Yes, I want to get all that fixed.

>> One reason is memoization, aka lazy initialization, aka logical const. I
>> don't believe these are worth it. If you must do it inside those
>> functions (and functions that override them), you're on your own to make
>> it work right (use unsafe casts, etc.).
>
> It would be helpful if we could add cast(pure) for that purpose. The
> documentation could state that cast(pure) is only valid if the behaviour of the
> enclosing function still appears to be pure.

cast(pure) sounds like a good idea.
February 16, 2012
On 16.02.2012 20:10, H. S. Teoh wrote:
> On Thu, Feb 16, 2012 at 01:53:46PM -0500, Jonathan M Davis wrote:
>> On Thursday, February 16, 2012 09:38:54 H. S. Teoh wrote:
>>> This is a non-problem once the compiler implements memoization as an
>>> optimisation. Which it can't until we go ahead with this change.
>>> This is the direction that we *should* be going anyway, so why not
>>> do it now rather than later?
>>
>> I would point out that there are no plans to implement any kind of
>> memoization in the language or compiler.
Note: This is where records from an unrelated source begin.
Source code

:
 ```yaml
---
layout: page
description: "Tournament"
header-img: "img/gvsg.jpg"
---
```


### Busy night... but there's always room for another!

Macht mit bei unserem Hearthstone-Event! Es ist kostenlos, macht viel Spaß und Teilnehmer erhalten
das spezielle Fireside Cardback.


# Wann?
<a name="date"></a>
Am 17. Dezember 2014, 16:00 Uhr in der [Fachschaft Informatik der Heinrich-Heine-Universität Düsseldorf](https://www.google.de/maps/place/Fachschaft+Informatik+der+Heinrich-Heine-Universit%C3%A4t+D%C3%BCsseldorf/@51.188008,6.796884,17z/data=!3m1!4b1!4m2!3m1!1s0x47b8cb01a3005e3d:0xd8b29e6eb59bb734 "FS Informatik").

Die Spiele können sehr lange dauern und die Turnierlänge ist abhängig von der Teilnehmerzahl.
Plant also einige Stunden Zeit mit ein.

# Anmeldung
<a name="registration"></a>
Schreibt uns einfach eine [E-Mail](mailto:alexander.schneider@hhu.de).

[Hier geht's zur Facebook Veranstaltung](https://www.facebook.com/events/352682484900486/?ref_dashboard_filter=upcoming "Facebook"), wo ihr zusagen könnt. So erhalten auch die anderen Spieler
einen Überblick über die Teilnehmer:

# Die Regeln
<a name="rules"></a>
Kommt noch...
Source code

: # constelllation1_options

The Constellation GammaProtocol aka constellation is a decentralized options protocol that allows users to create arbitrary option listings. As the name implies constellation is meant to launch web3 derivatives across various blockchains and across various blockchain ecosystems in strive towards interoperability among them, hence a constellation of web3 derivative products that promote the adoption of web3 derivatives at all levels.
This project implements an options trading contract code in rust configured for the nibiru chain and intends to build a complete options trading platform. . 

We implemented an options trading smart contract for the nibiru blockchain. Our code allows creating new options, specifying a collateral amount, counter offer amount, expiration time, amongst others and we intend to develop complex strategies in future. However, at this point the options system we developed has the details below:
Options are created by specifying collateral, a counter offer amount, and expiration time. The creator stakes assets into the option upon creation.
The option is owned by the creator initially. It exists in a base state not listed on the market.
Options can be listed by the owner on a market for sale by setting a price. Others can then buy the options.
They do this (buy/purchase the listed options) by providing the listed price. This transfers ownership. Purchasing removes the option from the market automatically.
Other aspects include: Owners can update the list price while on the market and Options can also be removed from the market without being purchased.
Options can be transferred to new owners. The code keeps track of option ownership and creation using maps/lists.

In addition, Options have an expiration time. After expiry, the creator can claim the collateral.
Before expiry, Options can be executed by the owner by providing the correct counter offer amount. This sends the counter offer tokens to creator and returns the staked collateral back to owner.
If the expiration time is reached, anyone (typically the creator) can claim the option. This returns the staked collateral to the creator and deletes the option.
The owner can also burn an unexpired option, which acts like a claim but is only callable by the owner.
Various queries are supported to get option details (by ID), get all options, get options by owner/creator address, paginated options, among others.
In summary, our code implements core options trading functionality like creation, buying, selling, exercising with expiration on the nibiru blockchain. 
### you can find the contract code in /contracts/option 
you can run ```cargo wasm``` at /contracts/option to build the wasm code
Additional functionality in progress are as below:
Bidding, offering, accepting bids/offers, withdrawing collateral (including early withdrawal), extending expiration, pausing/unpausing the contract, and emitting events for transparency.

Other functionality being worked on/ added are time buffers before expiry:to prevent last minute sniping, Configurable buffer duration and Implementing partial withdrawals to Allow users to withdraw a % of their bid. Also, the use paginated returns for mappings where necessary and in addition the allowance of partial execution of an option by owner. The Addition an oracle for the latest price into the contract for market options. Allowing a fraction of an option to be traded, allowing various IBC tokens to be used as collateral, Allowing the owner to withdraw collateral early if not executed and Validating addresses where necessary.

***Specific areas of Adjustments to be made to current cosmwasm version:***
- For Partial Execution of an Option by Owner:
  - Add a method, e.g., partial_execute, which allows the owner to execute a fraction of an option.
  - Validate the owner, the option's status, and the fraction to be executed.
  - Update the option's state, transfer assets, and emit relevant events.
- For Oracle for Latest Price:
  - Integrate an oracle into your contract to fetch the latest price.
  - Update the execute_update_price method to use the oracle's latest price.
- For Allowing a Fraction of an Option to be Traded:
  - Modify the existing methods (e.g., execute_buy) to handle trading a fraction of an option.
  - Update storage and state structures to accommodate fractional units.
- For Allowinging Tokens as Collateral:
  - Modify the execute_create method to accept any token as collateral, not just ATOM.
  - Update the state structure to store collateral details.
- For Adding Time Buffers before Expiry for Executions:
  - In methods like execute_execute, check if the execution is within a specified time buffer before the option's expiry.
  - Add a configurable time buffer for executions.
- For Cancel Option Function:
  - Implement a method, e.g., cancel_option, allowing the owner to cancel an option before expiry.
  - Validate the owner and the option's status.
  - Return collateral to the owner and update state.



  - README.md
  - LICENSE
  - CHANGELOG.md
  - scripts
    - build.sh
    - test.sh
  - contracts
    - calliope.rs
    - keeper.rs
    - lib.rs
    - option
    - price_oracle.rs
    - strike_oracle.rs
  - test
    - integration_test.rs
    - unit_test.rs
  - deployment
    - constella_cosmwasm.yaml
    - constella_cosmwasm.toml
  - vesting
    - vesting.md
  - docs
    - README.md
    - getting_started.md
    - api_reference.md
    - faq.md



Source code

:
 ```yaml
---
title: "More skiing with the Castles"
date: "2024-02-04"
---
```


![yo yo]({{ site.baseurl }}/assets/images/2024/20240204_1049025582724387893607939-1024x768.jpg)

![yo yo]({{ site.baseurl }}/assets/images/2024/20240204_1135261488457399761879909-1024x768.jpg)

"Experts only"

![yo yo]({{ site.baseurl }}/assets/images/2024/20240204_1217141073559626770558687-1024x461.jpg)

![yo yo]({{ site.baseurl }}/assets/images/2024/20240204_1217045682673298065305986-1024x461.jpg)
Also, while it can help
>> performance, it can also _harm_ performance. So having it controlled
>> by the compiler is not necessarily a great idea anyway. It's really
>> the sort of thing that should involve profiling on the part of the
>> programmer.
> [...]
>
> Then I agree with bearophile that we should have @memoize (or its
> negation), so that the programmer can indicate to the compiler that the
> function should be memoized (or not).

Unfortunately, that's too simple. Although the compiler can memoize a few simple cases, it can't do it efficiently in general.
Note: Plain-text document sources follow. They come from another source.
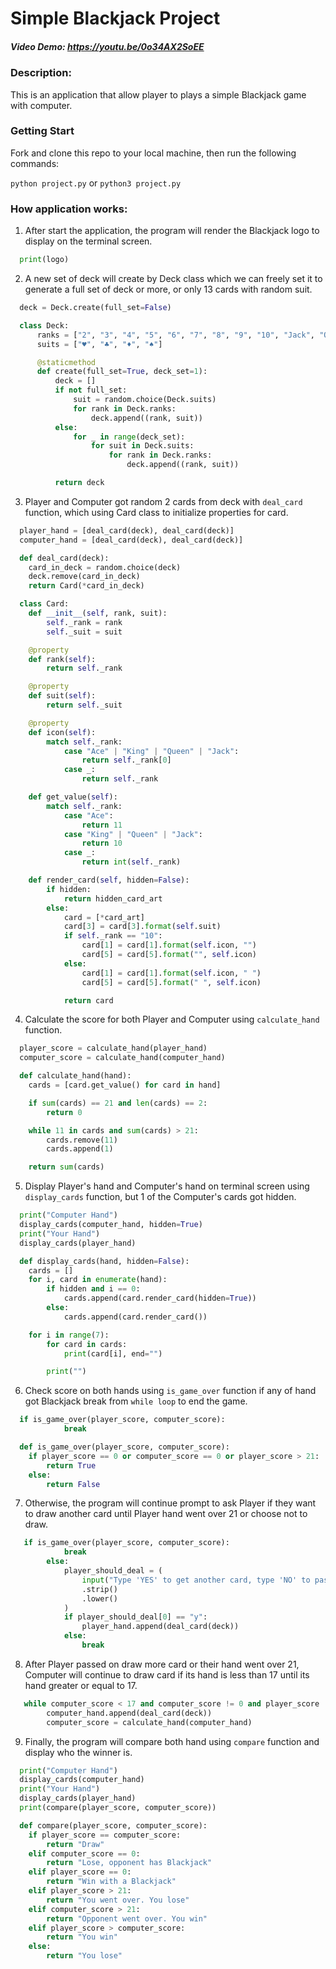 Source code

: # Simple Blackjack Project

##### Video Demo: https://youtu.be/0o34AX2SoEE

### Description:

This is an application that allow player to plays a simple Blackjack game with computer.

### Getting Start

Fork and clone this repo to your local machine, then run the following commands:

`python project.py` or `python3 project.py`

### How application works:

1. After start the application, the program will render the Blackjack logo to display on the terminal screen.

```python
  print(logo)
```

2. A new set of deck will create by Deck class which we can freely set it to generate a full set of deck or more, or only 13 cards with random suit.

```python
  deck = Deck.create(full_set=False)
```

```python
  class Deck:
      ranks = ["2", "3", "4", "5", "6", "7", "8", "9", "10", "Jack", "Queen", "King", "Ace"]
      suits = ["♥", "♣", "♦", "♠"]

      @staticmethod
      def create(full_set=True, deck_set=1):
          deck = []
          if not full_set:
              suit = random.choice(Deck.suits)
              for rank in Deck.ranks:
                  deck.append((rank, suit))
          else:
              for _ in range(deck_set):
                  for suit in Deck.suits:
                      for rank in Deck.ranks:
                          deck.append((rank, suit))

          return deck
```

3. Player and Computer got random 2 cards from deck with `deal_card` function, which using Card class to initialize properties for card.

```python
  player_hand = [deal_card(deck), deal_card(deck)]
  computer_hand = [deal_card(deck), deal_card(deck)]
```

```python
  def deal_card(deck):
    card_in_deck = random.choice(deck)
    deck.remove(card_in_deck)
    return Card(*card_in_deck)
```

```python
  class Card:
    def __init__(self, rank, suit):
        self._rank = rank
        self._suit = suit

    @property
    def rank(self):
        return self._rank

    @property
    def suit(self):
        return self._suit

    @property
    def icon(self):
        match self._rank:
            case "Ace" | "King" | "Queen" | "Jack":
                return self._rank[0]
            case _:
                return self._rank

    def get_value(self):
        match self._rank:
            case "Ace":
                return 11
            case "King" | "Queen" | "Jack":
                return 10
            case _:
                return int(self._rank)

    def render_card(self, hidden=False):
        if hidden:
            return hidden_card_art
        else:
            card = [*card_art]
            card[3] = card[3].format(self.suit)
            if self._rank == "10":
                card[1] = card[1].format(self.icon, "")
                card[5] = card[5].format("", self.icon)
            else:
                card[1] = card[1].format(self.icon, " ")
                card[5] = card[5].format(" ", self.icon)

            return card
```

4. Calculate the score for both Player and Computer using `calculate_hand` function.

```python
  player_score = calculate_hand(player_hand)
  computer_score = calculate_hand(computer_hand)
```

```python
  def calculate_hand(hand):
    cards = [card.get_value() for card in hand]

    if sum(cards) == 21 and len(cards) == 2:
        return 0

    while 11 in cards and sum(cards) > 21:
        cards.remove(11)
        cards.append(1)

    return sum(cards)
```

5. Display Player's hand and Computer's hand on terminal screen using `display_cards` function, but 1 of the Computer's cards got hidden.

```python
  print("Computer Hand")
  display_cards(computer_hand, hidden=True)
  print("Your Hand")
  display_cards(player_hand)
```

```python
  def display_cards(hand, hidden=False):
    cards = []
    for i, card in enumerate(hand):
        if hidden and i == 0:
            cards.append(card.render_card(hidden=True))
        else:
            cards.append(card.render_card())

    for i in range(7):
        for card in cards:
            print(card[i], end="")

        print("")
```

6. Check score on both hands using `is_game_over` function if any of hand got Blackjack break from `while loop` to end the game.

```python
  if is_game_over(player_score, computer_score):
            break
```

```python
  def is_game_over(player_score, computer_score):
    if player_score == 0 or computer_score == 0 or player_score > 21:
        return True
    else:
        return False
```

7. Otherwise, the program will continue prompt to ask Player if they want to draw another card until Player hand went over 21 or choose not to draw.

```python
   if is_game_over(player_score, computer_score):
            break
        else:
            player_should_deal = (
                input("Type 'YES' to get another card, type 'NO' to pass: ")
                .strip()
                .lower()
            )
            if player_should_deal[0] == "y":
                player_hand.append(deal_card(deck))
            else:
                break
```

8. After Player passed on draw more card or their hand went over 21, Computer will continue to draw card if its hand is less than 17 until its hand greater or equal to 17.

```python
   while computer_score < 17 and computer_score != 0 and player_score != 0:
        computer_hand.append(deal_card(deck))
        computer_score = calculate_hand(computer_hand)
```

9. Finally, the program will compare both hand using `compare` function and display who the winner is.

```python
  print("Computer Hand")
  display_cards(computer_hand)
  print("Your Hand")
  display_cards(player_hand)
  print(compare(player_score, computer_score))
```

```python
  def compare(player_score, computer_score):
    if player_score == computer_score:
        return "Draw"
    elif computer_score == 0:
        return "Lose, opponent has Blackjack"
    elif player_score == 0:
        return "Win with a Blackjack"
    elif player_score > 21:
        return "You went over. You lose"
    elif computer_score > 21:
        return "Opponent went over. You win"
    elif player_score > computer_score:
        return "You win"
    else:
        return "You lose"
```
Sometimes it makes sense to store the memoized result in the object, sometimes separately. Sometimes only certain cases should be memoized --
the question of whether to memoize or not may depend on the value of the object (you only want to memoize the complicated cases).
It's too hard for the poor compiler.
February 16, 2012
On Thursday, 16 February 2012 at 21:05:19 UTC, Don wrote:
> On 16.02.2012 20:10, H. S. Teoh wrote:
>> On Thu, Feb 16, 2012 at 01:53:46PM -0500, Jonathan M Davis wrote:
>>> On Thursday, February 16, 2012 09:38:54 H. S. Teoh wrote:
>>>> This is a non-problem once the compiler implements memoization as an
>>>> optimisation. Which it can't until we go ahead with this change.
>>>> This is the direction that we *should* be going anyway, so why not
>>>> do it now rather than later?
>>>
>>> I would point out that there are no plans to implement any kind of
>>> memoization in the language or compiler. Also, while it can help
>>> performance, it can also _harm_ performance. So having it controlled
>>> by the compiler is not necessarily a great idea anyway. It's really
>>> the sort of thing that should involve profiling on the part of the
>>> programmer.
>> [...]
>>
>> Then I agree with bearophile that we should have @memoize (or its
>> negation), so that the programmer can indicate to the compiler that the
>> function should be memoized (or not).
>
> Unfortunately, that's too simple. Although the compiler can memoize a few simple cases, it can't do it efficiently in general.
>
> Sometimes it makes sense to store the memoized result in the object, sometimes separately. Sometimes only certain cases should be memoized --
> the question of whether to memoize or not may depend on the value of the object (you only want to memoize the complicated cases).
> It's too hard for the poor compiler.

I'll add to Don's comment a question: Compile-time memoization means the decision is static. Shouldn't the decision tough be made instead at run-time to account for the run-time characteristics of the process? E.g. memoize the frequent case. This sounds to me more in the realm of a JVM optimization rather than a compiler one.